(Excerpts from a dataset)
Start of Block

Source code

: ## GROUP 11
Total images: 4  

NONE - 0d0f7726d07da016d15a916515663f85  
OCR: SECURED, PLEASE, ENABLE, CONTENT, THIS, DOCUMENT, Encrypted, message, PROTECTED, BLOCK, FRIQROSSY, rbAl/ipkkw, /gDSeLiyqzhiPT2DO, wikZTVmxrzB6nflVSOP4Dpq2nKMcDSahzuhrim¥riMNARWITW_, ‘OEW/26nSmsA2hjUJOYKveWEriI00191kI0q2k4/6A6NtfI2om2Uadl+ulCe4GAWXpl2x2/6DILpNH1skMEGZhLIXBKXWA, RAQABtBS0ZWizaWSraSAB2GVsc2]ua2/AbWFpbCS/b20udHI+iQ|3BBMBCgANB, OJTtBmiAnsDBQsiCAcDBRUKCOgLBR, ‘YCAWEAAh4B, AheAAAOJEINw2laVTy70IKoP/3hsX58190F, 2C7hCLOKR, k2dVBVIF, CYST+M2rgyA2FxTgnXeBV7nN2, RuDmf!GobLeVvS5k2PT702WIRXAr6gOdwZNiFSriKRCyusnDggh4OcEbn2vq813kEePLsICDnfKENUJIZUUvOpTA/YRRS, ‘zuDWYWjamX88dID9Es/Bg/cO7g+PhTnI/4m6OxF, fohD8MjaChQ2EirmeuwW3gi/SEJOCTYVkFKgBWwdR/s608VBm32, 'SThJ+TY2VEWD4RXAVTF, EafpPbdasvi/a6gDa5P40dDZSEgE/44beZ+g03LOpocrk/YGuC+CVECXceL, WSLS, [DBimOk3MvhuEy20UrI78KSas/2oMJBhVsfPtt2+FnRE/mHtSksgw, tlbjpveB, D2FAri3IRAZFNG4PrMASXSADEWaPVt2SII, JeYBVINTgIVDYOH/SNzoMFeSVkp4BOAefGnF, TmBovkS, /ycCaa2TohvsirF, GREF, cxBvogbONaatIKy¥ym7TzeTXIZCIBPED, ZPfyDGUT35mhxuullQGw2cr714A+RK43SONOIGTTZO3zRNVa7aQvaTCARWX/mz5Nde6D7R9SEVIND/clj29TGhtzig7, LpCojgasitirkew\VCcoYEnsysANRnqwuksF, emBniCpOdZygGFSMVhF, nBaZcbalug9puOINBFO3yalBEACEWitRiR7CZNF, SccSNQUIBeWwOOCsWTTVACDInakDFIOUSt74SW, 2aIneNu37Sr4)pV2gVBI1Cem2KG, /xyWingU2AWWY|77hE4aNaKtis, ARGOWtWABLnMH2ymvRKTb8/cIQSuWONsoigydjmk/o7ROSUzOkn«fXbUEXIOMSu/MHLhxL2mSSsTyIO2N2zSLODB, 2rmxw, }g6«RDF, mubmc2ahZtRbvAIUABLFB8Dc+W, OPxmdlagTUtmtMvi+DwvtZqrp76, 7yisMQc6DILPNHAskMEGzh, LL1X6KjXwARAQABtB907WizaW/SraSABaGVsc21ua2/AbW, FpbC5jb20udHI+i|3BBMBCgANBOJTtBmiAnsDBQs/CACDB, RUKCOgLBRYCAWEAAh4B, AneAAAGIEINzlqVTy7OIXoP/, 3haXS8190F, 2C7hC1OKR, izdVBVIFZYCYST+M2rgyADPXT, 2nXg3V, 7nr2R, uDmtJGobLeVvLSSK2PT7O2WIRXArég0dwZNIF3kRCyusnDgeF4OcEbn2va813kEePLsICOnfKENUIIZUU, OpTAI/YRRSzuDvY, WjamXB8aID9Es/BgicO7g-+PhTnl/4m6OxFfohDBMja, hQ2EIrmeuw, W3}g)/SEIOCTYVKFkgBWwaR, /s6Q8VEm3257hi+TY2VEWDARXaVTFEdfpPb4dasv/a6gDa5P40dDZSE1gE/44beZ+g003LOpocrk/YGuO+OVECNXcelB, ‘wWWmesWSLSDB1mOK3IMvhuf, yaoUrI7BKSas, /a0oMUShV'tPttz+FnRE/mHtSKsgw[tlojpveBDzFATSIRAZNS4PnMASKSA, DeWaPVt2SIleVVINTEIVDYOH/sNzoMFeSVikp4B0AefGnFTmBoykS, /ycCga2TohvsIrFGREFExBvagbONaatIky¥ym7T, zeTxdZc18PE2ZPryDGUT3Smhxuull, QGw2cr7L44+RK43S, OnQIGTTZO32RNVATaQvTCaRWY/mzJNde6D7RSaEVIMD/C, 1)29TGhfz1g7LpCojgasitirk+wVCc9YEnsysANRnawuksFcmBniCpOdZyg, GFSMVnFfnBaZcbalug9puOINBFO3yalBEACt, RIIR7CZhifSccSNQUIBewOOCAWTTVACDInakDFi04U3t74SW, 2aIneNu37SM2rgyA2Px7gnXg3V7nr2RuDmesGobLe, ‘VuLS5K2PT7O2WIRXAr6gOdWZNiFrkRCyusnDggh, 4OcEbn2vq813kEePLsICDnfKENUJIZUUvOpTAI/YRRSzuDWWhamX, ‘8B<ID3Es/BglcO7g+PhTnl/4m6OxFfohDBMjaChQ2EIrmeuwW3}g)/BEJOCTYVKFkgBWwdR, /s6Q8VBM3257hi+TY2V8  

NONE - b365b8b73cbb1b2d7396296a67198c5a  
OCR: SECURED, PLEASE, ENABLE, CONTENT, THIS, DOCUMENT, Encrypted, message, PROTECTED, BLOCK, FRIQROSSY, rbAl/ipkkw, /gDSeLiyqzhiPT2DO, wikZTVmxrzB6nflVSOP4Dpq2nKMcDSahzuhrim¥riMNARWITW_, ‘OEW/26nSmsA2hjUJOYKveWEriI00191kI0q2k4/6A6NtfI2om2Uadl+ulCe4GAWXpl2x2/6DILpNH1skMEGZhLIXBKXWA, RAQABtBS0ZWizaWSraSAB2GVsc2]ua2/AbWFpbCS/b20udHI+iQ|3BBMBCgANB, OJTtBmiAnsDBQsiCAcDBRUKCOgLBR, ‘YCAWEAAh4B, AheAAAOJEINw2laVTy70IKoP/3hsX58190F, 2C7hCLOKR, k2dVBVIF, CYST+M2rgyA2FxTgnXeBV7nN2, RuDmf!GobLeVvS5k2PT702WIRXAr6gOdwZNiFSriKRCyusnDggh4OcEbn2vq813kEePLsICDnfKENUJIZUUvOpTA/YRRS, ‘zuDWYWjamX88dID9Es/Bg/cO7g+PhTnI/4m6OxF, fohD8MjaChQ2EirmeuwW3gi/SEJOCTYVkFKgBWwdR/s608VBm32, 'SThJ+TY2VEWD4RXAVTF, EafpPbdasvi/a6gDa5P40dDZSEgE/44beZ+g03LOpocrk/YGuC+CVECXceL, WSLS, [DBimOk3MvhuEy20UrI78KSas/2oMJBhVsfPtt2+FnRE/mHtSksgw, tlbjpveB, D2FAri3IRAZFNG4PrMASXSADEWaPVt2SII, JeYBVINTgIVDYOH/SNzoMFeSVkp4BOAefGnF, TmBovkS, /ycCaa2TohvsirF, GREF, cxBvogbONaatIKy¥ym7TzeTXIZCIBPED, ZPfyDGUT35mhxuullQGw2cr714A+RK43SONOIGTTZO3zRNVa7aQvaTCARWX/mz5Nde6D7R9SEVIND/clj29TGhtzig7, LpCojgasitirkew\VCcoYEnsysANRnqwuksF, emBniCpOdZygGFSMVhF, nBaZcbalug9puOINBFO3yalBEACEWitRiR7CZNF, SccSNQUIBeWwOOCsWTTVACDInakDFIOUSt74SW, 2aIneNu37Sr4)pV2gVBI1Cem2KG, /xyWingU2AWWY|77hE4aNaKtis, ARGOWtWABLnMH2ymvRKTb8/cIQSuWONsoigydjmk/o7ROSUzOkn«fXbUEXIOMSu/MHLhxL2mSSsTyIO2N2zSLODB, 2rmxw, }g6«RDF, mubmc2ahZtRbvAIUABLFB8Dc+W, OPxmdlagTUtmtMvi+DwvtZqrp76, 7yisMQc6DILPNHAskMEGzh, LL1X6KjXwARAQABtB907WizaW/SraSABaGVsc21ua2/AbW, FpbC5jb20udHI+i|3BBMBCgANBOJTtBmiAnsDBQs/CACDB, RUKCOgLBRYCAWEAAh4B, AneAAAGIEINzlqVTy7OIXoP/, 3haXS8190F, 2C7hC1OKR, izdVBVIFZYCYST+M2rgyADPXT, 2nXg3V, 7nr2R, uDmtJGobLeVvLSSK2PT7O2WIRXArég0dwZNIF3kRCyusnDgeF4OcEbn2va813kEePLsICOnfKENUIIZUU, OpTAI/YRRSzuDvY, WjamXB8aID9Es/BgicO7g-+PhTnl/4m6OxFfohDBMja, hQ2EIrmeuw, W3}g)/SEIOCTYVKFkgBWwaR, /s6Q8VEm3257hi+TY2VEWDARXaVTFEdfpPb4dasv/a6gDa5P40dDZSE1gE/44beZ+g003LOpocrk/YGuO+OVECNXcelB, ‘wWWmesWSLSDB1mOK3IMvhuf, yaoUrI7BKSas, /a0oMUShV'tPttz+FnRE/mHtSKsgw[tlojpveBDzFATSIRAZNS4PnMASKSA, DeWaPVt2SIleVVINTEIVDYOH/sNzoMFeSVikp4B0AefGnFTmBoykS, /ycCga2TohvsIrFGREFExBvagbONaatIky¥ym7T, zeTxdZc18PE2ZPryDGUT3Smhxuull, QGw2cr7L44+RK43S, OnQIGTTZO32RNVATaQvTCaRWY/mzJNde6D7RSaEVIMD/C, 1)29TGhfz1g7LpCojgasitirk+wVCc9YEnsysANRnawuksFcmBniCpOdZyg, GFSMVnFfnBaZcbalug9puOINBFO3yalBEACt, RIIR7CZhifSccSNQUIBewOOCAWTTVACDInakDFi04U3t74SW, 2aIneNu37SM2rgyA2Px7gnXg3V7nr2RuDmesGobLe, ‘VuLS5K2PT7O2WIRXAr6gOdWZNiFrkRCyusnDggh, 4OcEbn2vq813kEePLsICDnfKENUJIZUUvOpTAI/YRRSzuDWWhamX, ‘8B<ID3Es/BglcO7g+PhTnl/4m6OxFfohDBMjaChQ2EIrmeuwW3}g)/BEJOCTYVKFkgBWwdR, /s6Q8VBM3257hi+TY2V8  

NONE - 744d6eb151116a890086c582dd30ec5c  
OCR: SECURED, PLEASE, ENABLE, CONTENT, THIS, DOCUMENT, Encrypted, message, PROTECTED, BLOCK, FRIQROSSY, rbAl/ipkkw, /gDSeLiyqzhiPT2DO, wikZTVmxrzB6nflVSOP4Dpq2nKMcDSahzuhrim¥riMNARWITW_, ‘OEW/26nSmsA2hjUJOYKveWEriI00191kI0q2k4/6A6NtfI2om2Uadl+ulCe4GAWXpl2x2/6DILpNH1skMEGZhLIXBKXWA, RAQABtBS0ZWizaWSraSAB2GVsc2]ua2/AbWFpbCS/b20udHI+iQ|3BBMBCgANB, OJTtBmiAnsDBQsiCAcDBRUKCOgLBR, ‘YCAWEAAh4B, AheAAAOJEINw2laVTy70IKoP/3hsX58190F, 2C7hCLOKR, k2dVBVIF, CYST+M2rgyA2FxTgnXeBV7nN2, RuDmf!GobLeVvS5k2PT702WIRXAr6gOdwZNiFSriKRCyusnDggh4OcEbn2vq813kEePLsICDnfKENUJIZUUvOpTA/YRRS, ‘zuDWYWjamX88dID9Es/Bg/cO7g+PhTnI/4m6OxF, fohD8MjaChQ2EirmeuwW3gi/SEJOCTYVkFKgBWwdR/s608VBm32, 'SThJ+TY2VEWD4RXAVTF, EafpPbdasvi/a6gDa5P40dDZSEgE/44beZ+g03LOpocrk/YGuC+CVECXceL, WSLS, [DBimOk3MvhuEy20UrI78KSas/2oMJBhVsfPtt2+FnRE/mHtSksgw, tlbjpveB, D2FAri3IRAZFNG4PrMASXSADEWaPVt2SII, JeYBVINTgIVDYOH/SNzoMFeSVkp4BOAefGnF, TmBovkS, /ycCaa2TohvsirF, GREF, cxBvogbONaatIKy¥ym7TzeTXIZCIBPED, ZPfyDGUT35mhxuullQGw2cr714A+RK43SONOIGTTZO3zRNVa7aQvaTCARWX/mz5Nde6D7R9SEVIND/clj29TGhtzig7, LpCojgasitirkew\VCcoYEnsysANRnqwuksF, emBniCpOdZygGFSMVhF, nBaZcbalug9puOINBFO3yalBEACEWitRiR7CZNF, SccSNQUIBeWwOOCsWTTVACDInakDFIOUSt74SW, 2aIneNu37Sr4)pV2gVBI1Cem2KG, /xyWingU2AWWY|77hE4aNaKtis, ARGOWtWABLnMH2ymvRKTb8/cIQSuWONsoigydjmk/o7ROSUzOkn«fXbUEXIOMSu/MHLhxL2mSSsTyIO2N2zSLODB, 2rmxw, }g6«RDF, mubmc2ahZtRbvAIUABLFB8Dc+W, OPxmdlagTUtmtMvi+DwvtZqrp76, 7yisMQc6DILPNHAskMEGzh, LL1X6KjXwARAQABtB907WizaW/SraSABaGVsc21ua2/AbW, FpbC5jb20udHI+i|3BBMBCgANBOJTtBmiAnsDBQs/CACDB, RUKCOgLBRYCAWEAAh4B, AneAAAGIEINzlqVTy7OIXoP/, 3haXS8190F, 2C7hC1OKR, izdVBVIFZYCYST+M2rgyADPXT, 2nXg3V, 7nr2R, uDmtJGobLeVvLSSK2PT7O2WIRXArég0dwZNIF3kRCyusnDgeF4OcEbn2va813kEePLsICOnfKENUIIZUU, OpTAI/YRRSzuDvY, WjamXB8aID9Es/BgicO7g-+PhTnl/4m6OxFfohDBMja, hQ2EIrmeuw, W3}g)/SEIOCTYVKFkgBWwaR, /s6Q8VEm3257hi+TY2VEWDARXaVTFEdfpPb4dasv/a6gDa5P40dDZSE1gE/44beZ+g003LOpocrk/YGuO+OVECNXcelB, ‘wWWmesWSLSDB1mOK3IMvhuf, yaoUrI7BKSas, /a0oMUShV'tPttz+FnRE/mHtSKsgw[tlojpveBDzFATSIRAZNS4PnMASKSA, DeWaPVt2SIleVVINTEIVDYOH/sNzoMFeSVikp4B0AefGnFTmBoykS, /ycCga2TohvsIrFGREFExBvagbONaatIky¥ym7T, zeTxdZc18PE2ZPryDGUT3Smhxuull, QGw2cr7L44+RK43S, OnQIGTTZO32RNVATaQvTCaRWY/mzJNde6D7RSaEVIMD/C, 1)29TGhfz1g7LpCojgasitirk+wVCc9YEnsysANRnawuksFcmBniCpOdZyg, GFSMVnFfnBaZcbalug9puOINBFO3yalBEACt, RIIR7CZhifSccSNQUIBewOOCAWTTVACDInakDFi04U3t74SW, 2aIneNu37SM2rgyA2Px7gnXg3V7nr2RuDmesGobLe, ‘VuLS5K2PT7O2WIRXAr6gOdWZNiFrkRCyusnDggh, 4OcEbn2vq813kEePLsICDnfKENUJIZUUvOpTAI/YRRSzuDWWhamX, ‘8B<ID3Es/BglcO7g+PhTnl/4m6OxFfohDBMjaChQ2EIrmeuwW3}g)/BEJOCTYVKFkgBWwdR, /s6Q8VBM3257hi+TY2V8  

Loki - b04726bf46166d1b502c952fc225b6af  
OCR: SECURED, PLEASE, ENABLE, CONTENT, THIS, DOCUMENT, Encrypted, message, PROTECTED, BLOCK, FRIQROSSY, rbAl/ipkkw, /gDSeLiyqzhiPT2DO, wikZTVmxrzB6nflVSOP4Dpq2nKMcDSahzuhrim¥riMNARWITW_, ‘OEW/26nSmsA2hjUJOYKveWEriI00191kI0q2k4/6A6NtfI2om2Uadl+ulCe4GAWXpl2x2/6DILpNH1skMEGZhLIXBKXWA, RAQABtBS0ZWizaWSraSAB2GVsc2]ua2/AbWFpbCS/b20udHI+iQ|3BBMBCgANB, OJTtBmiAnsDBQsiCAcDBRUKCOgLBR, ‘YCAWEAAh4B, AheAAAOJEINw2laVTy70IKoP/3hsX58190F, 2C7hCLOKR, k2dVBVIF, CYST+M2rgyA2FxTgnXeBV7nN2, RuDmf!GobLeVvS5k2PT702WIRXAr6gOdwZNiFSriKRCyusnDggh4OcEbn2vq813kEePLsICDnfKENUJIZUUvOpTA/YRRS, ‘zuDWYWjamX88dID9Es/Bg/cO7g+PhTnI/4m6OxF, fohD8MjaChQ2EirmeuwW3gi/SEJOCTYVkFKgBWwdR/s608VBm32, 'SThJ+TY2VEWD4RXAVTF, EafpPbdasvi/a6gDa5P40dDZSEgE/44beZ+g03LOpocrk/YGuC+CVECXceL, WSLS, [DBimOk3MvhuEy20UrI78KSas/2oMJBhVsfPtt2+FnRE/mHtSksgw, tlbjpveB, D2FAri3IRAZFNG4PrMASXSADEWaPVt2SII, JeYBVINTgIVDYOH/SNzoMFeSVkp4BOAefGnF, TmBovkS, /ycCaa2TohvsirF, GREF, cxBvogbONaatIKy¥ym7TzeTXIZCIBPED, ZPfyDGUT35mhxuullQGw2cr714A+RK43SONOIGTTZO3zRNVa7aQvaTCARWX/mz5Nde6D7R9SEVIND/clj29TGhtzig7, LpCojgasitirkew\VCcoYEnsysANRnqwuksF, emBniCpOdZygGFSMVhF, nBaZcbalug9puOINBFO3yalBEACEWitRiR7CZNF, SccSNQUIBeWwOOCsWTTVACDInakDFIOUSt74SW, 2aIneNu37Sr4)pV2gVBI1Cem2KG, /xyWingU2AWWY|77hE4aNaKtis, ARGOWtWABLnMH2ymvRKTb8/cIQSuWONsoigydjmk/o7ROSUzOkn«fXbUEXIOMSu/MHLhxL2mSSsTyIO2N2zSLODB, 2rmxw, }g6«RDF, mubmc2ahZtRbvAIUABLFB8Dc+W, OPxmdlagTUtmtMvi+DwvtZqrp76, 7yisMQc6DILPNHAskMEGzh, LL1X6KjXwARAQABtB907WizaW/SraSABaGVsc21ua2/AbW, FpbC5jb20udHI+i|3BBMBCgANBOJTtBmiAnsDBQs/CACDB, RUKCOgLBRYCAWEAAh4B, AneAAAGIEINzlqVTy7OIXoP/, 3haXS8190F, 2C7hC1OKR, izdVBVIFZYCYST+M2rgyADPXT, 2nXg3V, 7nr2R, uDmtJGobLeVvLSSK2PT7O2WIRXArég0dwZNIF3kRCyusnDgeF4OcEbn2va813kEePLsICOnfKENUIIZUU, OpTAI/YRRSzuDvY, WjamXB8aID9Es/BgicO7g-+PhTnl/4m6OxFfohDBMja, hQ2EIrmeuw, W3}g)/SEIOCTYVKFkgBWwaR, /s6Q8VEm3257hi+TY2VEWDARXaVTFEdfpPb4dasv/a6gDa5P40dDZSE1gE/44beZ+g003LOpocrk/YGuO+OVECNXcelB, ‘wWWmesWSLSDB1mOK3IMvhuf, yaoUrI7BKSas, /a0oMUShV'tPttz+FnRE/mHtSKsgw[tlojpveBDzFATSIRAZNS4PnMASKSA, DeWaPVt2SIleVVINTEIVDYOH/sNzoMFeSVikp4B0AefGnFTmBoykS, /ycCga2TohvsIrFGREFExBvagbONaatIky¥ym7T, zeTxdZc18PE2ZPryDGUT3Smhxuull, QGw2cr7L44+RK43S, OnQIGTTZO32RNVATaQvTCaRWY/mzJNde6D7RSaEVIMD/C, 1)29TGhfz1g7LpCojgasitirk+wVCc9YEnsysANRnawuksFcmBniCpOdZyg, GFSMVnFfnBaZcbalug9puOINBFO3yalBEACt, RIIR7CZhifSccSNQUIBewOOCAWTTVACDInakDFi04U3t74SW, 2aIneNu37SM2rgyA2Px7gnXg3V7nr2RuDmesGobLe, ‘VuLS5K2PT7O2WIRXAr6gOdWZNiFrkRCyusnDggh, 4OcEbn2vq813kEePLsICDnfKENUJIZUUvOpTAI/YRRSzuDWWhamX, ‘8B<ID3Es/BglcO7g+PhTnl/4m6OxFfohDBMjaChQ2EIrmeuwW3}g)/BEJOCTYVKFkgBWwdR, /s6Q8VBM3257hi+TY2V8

End of Block

__Assignment__
All lines that hold the word "NONE" should be copied from the data.

__Response area__
NONE - 0d0f7726d07da016d15a916515663f85  
NONE - b365b8b73cbb1b2d7396296a67198c5a  
NONE - 744d6eb151116a890086c582dd30ec5c  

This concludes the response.